The endoplasmic reticulum (ER):

  • Is an organelle that is a maze of winding, tortuous pathways.
  • Acts as a postal system. RNA is translated into a protein by the ribosome and then pushed into the ER, which sends it to the Golgi apparatus, which routes it to its final destination in the cell

The nucleus:

  • Is an organelle that is found in all plant and animal cells (but not in bacteria)
  • Is the storage bank for DNA, for the genome
  • Proteins enter through the pores of the nuclear membrane and bind to the DNA and turn genes on and off.
  • The set of on/off genes instructs a neuron to be a neuron and a white cell to be a white cell.
  • During the development of an organism, genes - or rather proteins encoded by genes - tell cells about their relative positions and command their future fates.
  • Genes are turned on and off by external stimuli such as hormones, which also signal changes in a cell's behavior.
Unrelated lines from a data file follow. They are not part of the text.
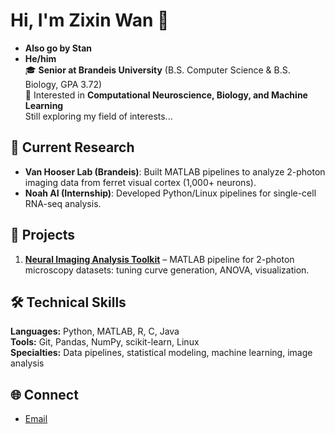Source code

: # Hi, I'm Zixin Wan 👋
- **Also go by Stan**  
- **He/him**  
🎓 **Senior at Brandeis University** (B.S. Computer Science & B.S. Biology, GPA 3.72)  
🧬 Interested in **Computational Neuroscience, Biology, and Machine Learning**  
Still exploring my field of interests...

## 🔬 Current Research
- **Van Hooser Lab (Brandeis)**: Built MATLAB pipelines to analyze 2-photon imaging data from ferret visual cortex (1,000+ neurons).  
- **Noah AI (Internship)**: Developed Python/Linux pipelines for single-cell RNA-seq analysis.  

## 📂 Projects
1. [**Neural Imaging Analysis Toolkit**](#) – MATLAB pipeline for 2-photon microscopy datasets: tuning curve generation, ANOVA, visualization.  

## 🛠️ Technical Skills
**Languages:** Python, MATLAB, R, C, Java  
**Tools:** Git, Pandas, NumPy, scikit-learn, Linux  
**Specialties:** Data pipelines, statistical modeling, machine learning, image analysis

## 🌐 Connect
- [Email](mailto:zixinwan@brandeis.edu)

<!--
**stanzixinwan/stanzixinwan** is a ✨ _special_ ✨ repository because its `README.md` (this file) appears on your GitHub profile.

Here are some ideas to get you started:

- 🔭 I’m currently working on ...
- 🌱 I’m currently learning ...
- 👯 I’m looking to collaborate on ...
- 🤔 I’m looking for help with ...
- 💬 Ask me about ...
- 📫 How to reach me: ...
- 😄 Pronouns: ...
- ⚡ Fun fact: ...
-->
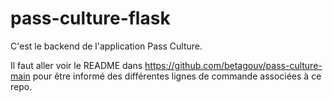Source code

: # pass-culture-flask

C'est le backend de l'application Pass Culture.

Il faut aller voir le README dans https://github.com/betagouv/pass-culture-main
pour être informé des différentes lignes de commande associées à ce repo.
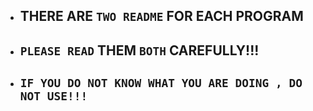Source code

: - ## THERE ARE `TWO README` FOR EACH PROGRAM

- ## `PLEASE READ` THEM `BOTH` CAREFULLY!!!

- ## `IF YOU DO NOT KNOW WHAT YOU ARE DOING , DO NOT USE!!!`
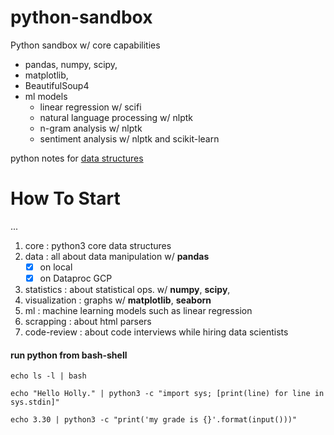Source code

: # python-sandbox
Python sandbox w/ core capabilities 

* pandas, numpy, scipy, 
* matplotlib, 
* BeautifulSoup4
* ml models
   * linear regression w/ scifi
   * natural language processing w/ nlptk
   * n-gram analysis w/ nlptk
   * sentiment analysis w/ nlptk and scikit-learn
   
python notes for [data structures](https://github.com/tansudasli/python-sandbox/wiki/Python-Data-Structures)

# How To Start
...

1. core : python3 core data structures
2. data : all about data manipulation w/ **pandas** 
   - [x] on local
   - [x] on Dataproc GCP
3. statistics : about statistical ops. w/ **numpy**, **scipy**, 
4. visualization : graphs w/ **matplotlib**, **seaborn**
4. ml : machine learning models such as linear regression
5. scrapping : about html parsers
6. code-review : about code interviews while hiring data scientists

#### run python from bash-shell

 `echo ls -l | bash`

 `echo "Hello Holly." | python3 -c "import sys; [print(line) for line in sys.stdin]"`

 `echo 3.30 | python3 -c "print('my grade is {}'.format(input()))"`

 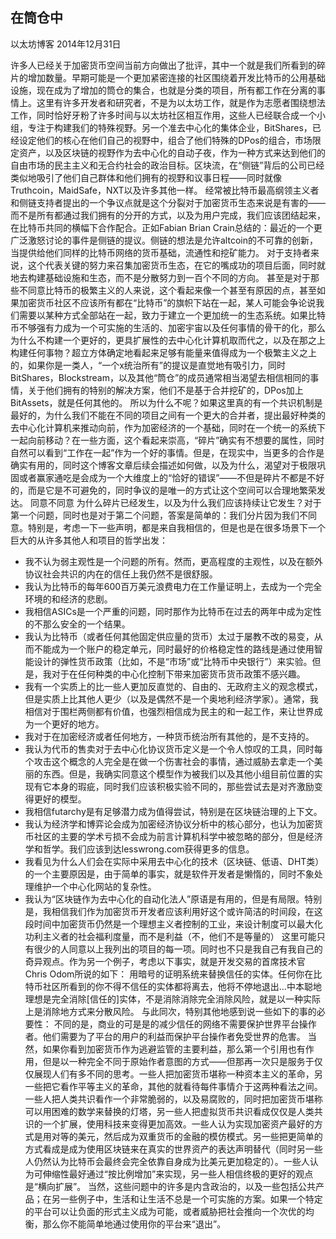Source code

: ## 在筒仓中
以太坊博客
2014年12月31日

许多人已经关于加密货币空间当前方向做出了批评，其中一个就是我们所看到的碎片的增加数量。早期可能是一个更加紧密连接的社区围绕着开发比特币的公用基础设施，现在成为了增加的筒仓的集合，也就是分类的项目，所有都工作在分离的事情上。这里有许多开发者和研究者，不是为以太坊工作，就是作为志愿者围绕想法工作，同时恰好牙粉了许多时间与以太坊社区相互作用，这些人已经联合成一个小组，专注于构建我们的特殊视野。另一个准去中心化的集体企业，BitShares，已经设定他们的核心在他们自己的视野中，组合了他们特殊的DPos的组合，市场限定资产，以及区块链的视野作为去中心化的自动子夜，作为一种方式来达到他们的自由市场的民主主义和无合约社会的政治目标。区块流，在“侧链”背后的公司已经类似地吸引了他们自己群体和他们拥有的视野和议事日程——同时就像Truthcoin，MaidSafe，NXT以及许多其他一样。
经常被比特币最高纲领主义者和侧链支持者提出的一个争议点就是这个分裂对于加密货币生态来说是有害的——而不是所有都通过我们拥有的分开的方式，以及为用户完成，我们应该团结起来，在比特币共同的横幅下合作配合。正如Fabian Brian Crain总结的：最近的一个更广泛激怒讨论的事件是侧链的提议。侧链的想法是允许altcoin的不可靠的创新，当提供给他们同样的比特币网络的货币基础，流通性和挖矿能力。
对于支持者来说，这个代表关键的努力来召集加密货币生态，在它的嘴成功的项目后面，同时就地去构建基础设施和生态，而不是分散努力到一百个不同的方向。
甚至是对于那些不同意比特币的极繁主义的人来说，这个看起来像一个甚至有原因的点，甚至如果加密货币社区不应该所有都在“比特币”的旗帜下站在一起，某人可能会争论说我们需要以某种方式全部站在一起，致力于建立一个更加统一的生态系统。如果比特币不够强有力成为一个可实施的生活的、加密宇宙以及任何事情的骨干的化，那么为什么不构建一个更好的，更具扩展性的去中心化计算机取而代之，以及在那之上构建任何事物？超立方体确定地看起来足够有能量来值得成为一个极繁主义之上的，如果你是一类人，“一个x统治所有”的提议是直觉地有吸引力，同时BitShares，Blockstream，以及其他“筒仓”的成员通常相当渴望去相信相同的事情，关于他们拥有的特别的解决方案，他们不是基于合并挖矿的，DPos加上BitAssets，就是任何其他的。
所以为什么不呢？如果这里真的有一个共识机制是最好的，为什么我们不能在不同的项目之间有一个更大的合并者，提出最好种类的去中心化计算机来推动向前，作为加密经济的一个基础，同时在一个统一的系统下一起向前移动？在一些方面，这个看起来崇高，“碎片”确实有不想要的属性，同时自然可以看到“工作在一起”作为一个好的事情。但是，在现实中，当更多的合作是确实有用的，同时这个博客文章后续会描述如何做，以及为什么，渴望对于极限巩固或者赢家通吃是会成为一个大维度上的“恰好的错误”——不但是碎片不都是不好的，而是它是不可避免的，同时争议的是唯一的方式让这个空间可以合理地繁荣发达。
同意不同意
为什么碎片已经发生，以及为什么我们应该持续让它发生？对于第一个问题，同时也是对于第二个问题，答案是简单的：我们分片因为我们不同意。特别是，考虑一下一些声明，都是来自我相信的，但是也是在很多场景下一个巨大的从许多其他人和项目的哲学出发：
* 我不认为弱主观性是一个问题的所有。然而，更高程度的主观性，以及在额外协议社会共识的内在的信任上我仍然不是很舒服。
* 我认为比特币的每年600百万美元浪费电力在工作量证明上，去成为一个完全环境的和经济的悲剧。
* 我相信ASICs是一个严重的问题，同时那作为比特币在过去的两年中成为定性的不那么安全的一个结果。
* 我认为比特币（或者任何其他固定供应量的货币）太过于屡教不改的易变，从而不能成为一个账户的稳定单元，同时最好的价格稳定性的路线是通过使用智能设计的弹性货币政策（比如，不是“市场”或“比特币中央银行”）来实验。但是，我对于在任何种类的中心化控制下带来加密货币货币政策不感兴趣。
* 我有一个实质上的比一些人更加反直觉的、自由的、无政府主义的观念模式，但是实质上比其他人更少（以及是偶然不是一个奥地利经济学家）。通常，我相信对于围栏两侧都有价值，也强烈相信成为民主的和一起工作，来让世界成为一个更好的地方。
* 我对于在加密经济或者任何地方，一种货币统治所有其他的，是不支持的。
* 我认为代币的售卖对于去中心化协议货币定义是一个令人惊叹的工具，同时每个攻击这个概念的人完全是在做一个伤害社会的事情，通过威胁去拿走一个美丽的东西。但是，我确实同意这个模型作为被我们以及其他小组目前位置的实现有它本身的瑕疵，同时我们应该积极实验不同的，那些尝试去是对齐激励变得更好的模型。
* 我相信futarchy是有足够潜力成为值得尝试，特别是在区块链治理的上下文。
* 我认为经济学和博弈论会成为加密经济协议分析中的核心部分，也认为加密货币社区的主要的学术亏损不会成为前言计算机科学中被忽略的部分，但是经济学和哲学。我们应该到达lesswrong.com获得更多的信息。
* 我看见为什么人们会在实际中采用去中心化的技术（区块链、低语、DHT类）的一个主要原因是，由于简单的事实，就是软件开发者是懒惰的，同时不象处理维护一个中心化网站的复杂性。
* 我认为“区块链作为去中心化的自动化法人”原语是有用的，但是有局限。特别是，我相信我们作为加密货币开发者应该利用好这个或许简洁的时间段，在这段时间中加密货币仍然是一个理想主义者控制的工业，来设计制度可以最大化功利主义者的社会福利度量，而不是利益（不，他们不是等量的）
这里可能只有很少的人同意以上我列出的项目的每一项。同时也不只是我自己有我自己的奇异观点。作为另一个例子，考虑以下事实，就是开发交易的首席技术官 Chris Odom所说的如下：
用暗号的证明系统来替换信任的实体。任何你在比特币社区所看到的你不得不信任的实体都将离去，他将不停地退出...中本聪地理想是完全消除[信任的]实体，不是消除消除完全消除风险，就是以一种实际上是消除地方式来分散风险。
与此同次，特别其他地感到说一些如下的事的必要性：
不同的是，商业的可是是的减少信任的网络不需要保护世界平台操作者。他们需要为了平台的用户的利益而保护平台操作者免受世界的危害。
当然，如果你看到加密货币作为逃避监管的主要利益，那么第一个引用也有作用，但是以一种完全不同于原始作者意图的方式——但那再一次只是服务于仅仅展现人们有多不同的思考。一些人把加密货币堪称一种资本主义的革命，另一些把它看作平等主义的革命，其他的就看待每件事情介于这两种看法之间。一些人把人类共识看作一个非常脆弱的，以及易腐败的，同时把加密货币堪称可以用困难的数学来替换的灯塔，另一些人把虚拟货币共识看成仅仅是人类共识的一个扩展，使用科技来变得更加高效。一些人认为实现加密资产最好的方式是用对等的美元，然后成为双重货币的金融的模仿模式。另一些把更简单的方式看成是成为使用区块链来在真实的世界资产的表达声明替代（同时另一些人仍然认为比特币会最终会完全依靠自身成为比美元更加稳定的）。一些人认为可伸缩性最好通过“按比例增加”来实现，另一些人相信终极的更好的观点是“横向扩展”。
当然，这些问题中的许多是内含政治的，以及一些包括公共产品；在另一些例子中，生活和让生活不总是一个可实施的方案。如果一个特定的平台可以让负面的形式主义成为可能，或者威胁把社会推向一个次优的均衡，那么你不能简单地通过使用你的平台来“退出”。
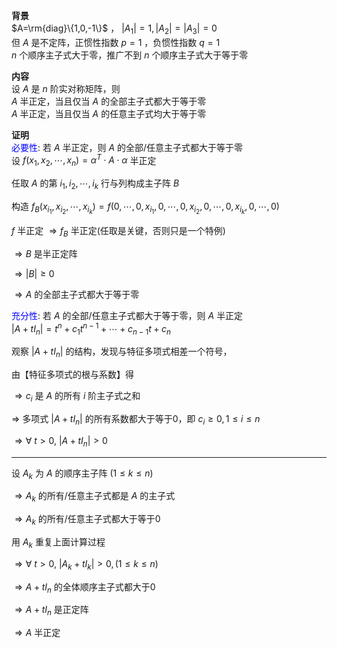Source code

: **背景**  
 $A=\rm{diag}\{1,0,-1\}$ ， $|A_1|=1,|A_2|=|A_3|=0$  
但 $A$ 是不定阵，正惯性指数 $p=1$ ，负惯性指数 $q=1$  
 $n$ 个顺序主子式大于零，推广不到 $n$ 个顺序主子式大于等于零  
  
**内容**  
设 $A$ 是 $n$ 阶实对称矩阵，则  
 $A$ 半正定，当且仅当 $A$ 的全部主子式都大于等于零  
 $A$ 半正定，当且仅当 $A$ 的任意主子式均大于等于零  
  
**证明**  
<font color=blue>必要性</font>: 若 $A$ 半正定，则 $A$ 的全部/任意主子式都大于等于零  
设 $f(x_1,x_2,\cdots,x_n)=\alpha^T\cdot A\cdot\alpha$ 半正定  
  
任取 $A$ 的第 $i_1,i_2,\cdots,i_k$ 行与列构成主子阵 $B$  
  
构造 $f_B(x_{i_1},x_{i_2},\cdots,x_{i_k})=f(0,\cdots,0,x_{i_1},0,\cdots,0,x_{i_2},0,\cdots,0,x_{i_k},0,\cdots,0)$  
  
 $f$ 半正定 $\Rightarrow f_B$ 半正定(任取是关键，否则只是一个特例)  
  
 $\Rightarrow B$ 是半正定阵  
  
 $\Rightarrow|B|\geq0$  
  
 $\Rightarrow A$ 的全部主子式都大于等于零  
  
<font color=blue>充分性</font>: 若 $A$ 的全部/任意主子式都大于等于零，则 $A$ 半正定  
 $|A+tI_n|=t^n+c_1t^{n-1}+\cdots+c_{n-1}t+c_n$  
  
观察 $|A+tI_n|$ 的结构，发现与特征多项式相差一个符号，  
  
由【特征多项式的根与系数】得  
  
 $\Rightarrow c_i$ 是 $A$ 的所有 $i$ 阶主子式之和  
  
 $\Rightarrow$ 多项式 $|A+tI_n|$ 的所有系数都大于等于0，即 $c_i\geq0,1\le i\le n$  
  
 $\Rightarrow\forall\ t>0,\ |A+tI_n|>0$  
  
---  
  
设 $A_k$ 为 $A$ 的顺序主子阵 $(1\le k\le n)$  
  
 $\Rightarrow A_k$ 的所有/任意主子式都是 $A$ 的主子式  
  
 $\Rightarrow A_k$ 的所有/任意主子式都大于等于0  
  
用 $A_k$ 重复上面计算过程  
  
 $\Rightarrow\forall\ t>0,\ |A_k+tI_k|>0,(1\le k\le n)$  
  
 $\Rightarrow A+tI_n$ 的全体顺序主子式都大于0  
  
 $\Rightarrow A+tI_n$ 是正定阵  
  
 $\Rightarrow A$ 半正定  
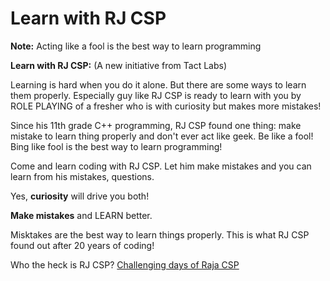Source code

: # Learn with RJ CSP

**Note:** Acting like a fool is the best way to learn programming

**Learn with RJ CSP:**
(A new initiative from Tact Labs)

Learning is hard when you do it alone. But there are some ways to learn them properly. Especially guy like RJ CSP is ready to learn with you by ROLE PLAYING of a fresher who is with curiosity but makes more mistakes!

Since his 11th grade C++ programming, RJ CSP found one thing: make mistake to learn thing properly and don't ever act like geek. Be like a fool! Bing like fool is the best way to learn programming!

Come and learn coding with RJ CSP. Let him make mistakes and you can learn from his mistakes, questions.

Yes, **curiosity** will drive you both!

**Make mistakes** and LEARN better.

Misktakes are the best way to learn things properly. This is what RJ CSP found out after 20 years of coding!

Who the heck is RJ CSP?
[Challenging days of Raja CSP](https://medium.com/@rajacsp/my-darkest-challenging-days-in-india-b03ddc625116)

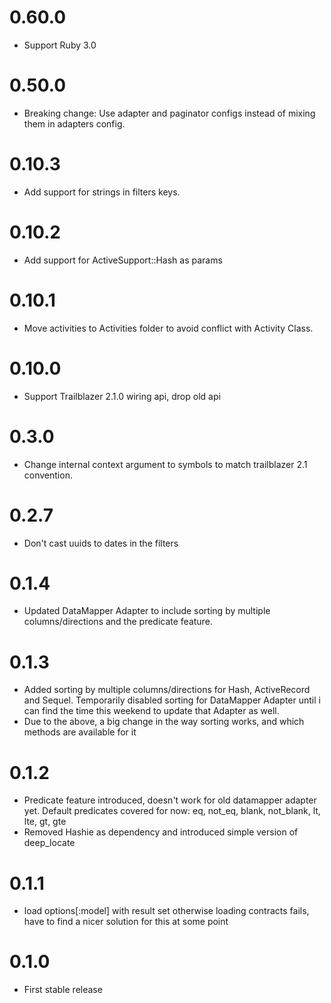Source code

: # 0.60.0
* Support Ruby 3.0

# 0.50.0
* Breaking change: Use adapter and paginator configs instead of mixing them in adapters config.

# 0.10.3
* Add support for strings in filters keys.

# 0.10.2
* Add support for ActiveSupport::Hash as params

# 0.10.1
* Move activities to Activities folder to avoid conflict with Activity Class.

# 0.10.0
* Support Trailblazer 2.1.0 wiring api, drop old api

# 0.3.0
* Change internal context argument to symbols to match trailblazer 2.1 convention.

# 0.2.7
* Don't cast uuids to dates in the filters

# 0.1.4
* Updated DataMapper Adapter to include sorting by multiple columns/directions and the predicate feature.

# 0.1.3
* Added sorting by multiple columns/directions for Hash, ActiveRecord and Sequel. Temporarily disabled sorting for DataMapper Adapter until i can find the time this weekend to update that Adapter as well.
* Due to the above, a big change in the way sorting works, and which methods are available for it

# 0.1.2

* Predicate feature introduced, doesn't work for old datamapper adapter yet. Default predicates covered for now: eq, not_eq, blank, not_blank, lt, lte, gt, gte
* Removed Hashie as dependency and introduced simple version of deep_locate

# 0.1.1

* load options[:model] with result set otherwise loading contracts fails, have to find a nicer solution for this at some point

# 0.1.0

* First stable release
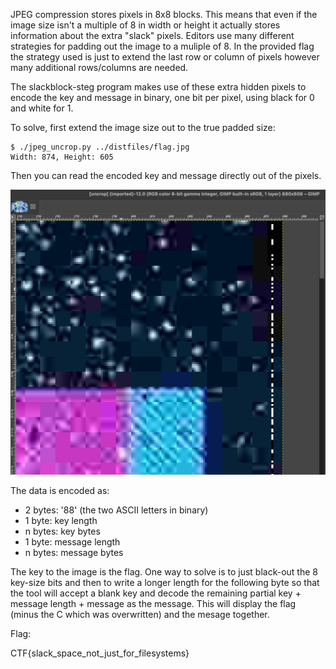 JPEG compression stores pixels in 8x8 blocks. This means that even if the image size isn't a multiple of 8 in width or height it actually stores information about the extra "slack" pixels. Editors use many different strategies for padding out the image to a muliple of 8. In the provided flag the strategy used is just to extend the last row or column of pixels however many additional rows/columns are needed.

The slackblock-steg program makes use of these extra hidden pixels to encode the key and message in binary, one bit per pixel, using black for 0 and white for 1.

To solve, first extend the image size out to the true padded size:

    $ ./jpeg_uncrop.py ../distfiles/flag.jpg
    Width: 874, Height: 605

Then you can read the encoded key and message directly out of the pixels.

![hidden pixels](uncropped_zoom.png)

The data is encoded as:

* 2 bytes: '88' (the two ASCII letters in binary)
* 1 byte: key length
* n bytes: key bytes
* 1 byte: message length
* n bytes: message bytes

The key to the image is the flag. One way to solve is to just black-out the 8 key-size bits and then to write a longer length for the following byte so that the tool will accept a blank key and decode the remaining partial key + message length + message as the message. This will display the flag (minus the C which was overwritten) and the mesage together.

Flag:

CTF{slack_space_not_just_for_filesystems}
Claude Bernard in the 1870 shifted physiology's focus from action to the maintenance of fixity. A major point of physiological activity, paradoxically, was to enable stasis. Don't just do something, stand there! - homeostasis.

The Dividing Cell

  • Every cell is the product of birth from another cell
  • Not every cell is capable of reproducing - some cells, such as neurons, have undergone permanent division and will never divide again
  • Mitosis (from the Greek for thread) is the process of dividing to produce new cells to build organs and tissues
  • Meiosis (from the Greek for lessening) is the birth of new cells, sperm, and eggs for the purpose of reproduction - to make a new organism
  • The lifecycle for a multicellular organism is a back and forth between meiosis and mitosis:
    • Humans start with 46 chromosomes in every bodily cell and produce sperm cells in the testes and egg cells in the ovaries via meiosis, each ending up with 23 chromosomes
    • When sperm and egg meet to form a zygote, the number of chromosomes is restored to 46
    • The zygote grows through cell division, mitosis, to produce the embryo, and then develops progressively mature tissues and organs - heart, lungs, blood, kidneys, brain - with cells that have 46 chromosomes each
    • As the organism matures, it eventually develops a gonad (testes or ovaries), with 46 chromosomes in each cell
    • When the cells in the gonads make male and female reproductive cells, they undergo meiosis, generating sperm and eggs with 23 chromosomes each
    • Fertilization restores the number to 46. A zygote is born and the cycle repeats. Meiosis, mitosis, meiosis. Halve, restore, grow. Halve, restore, grow.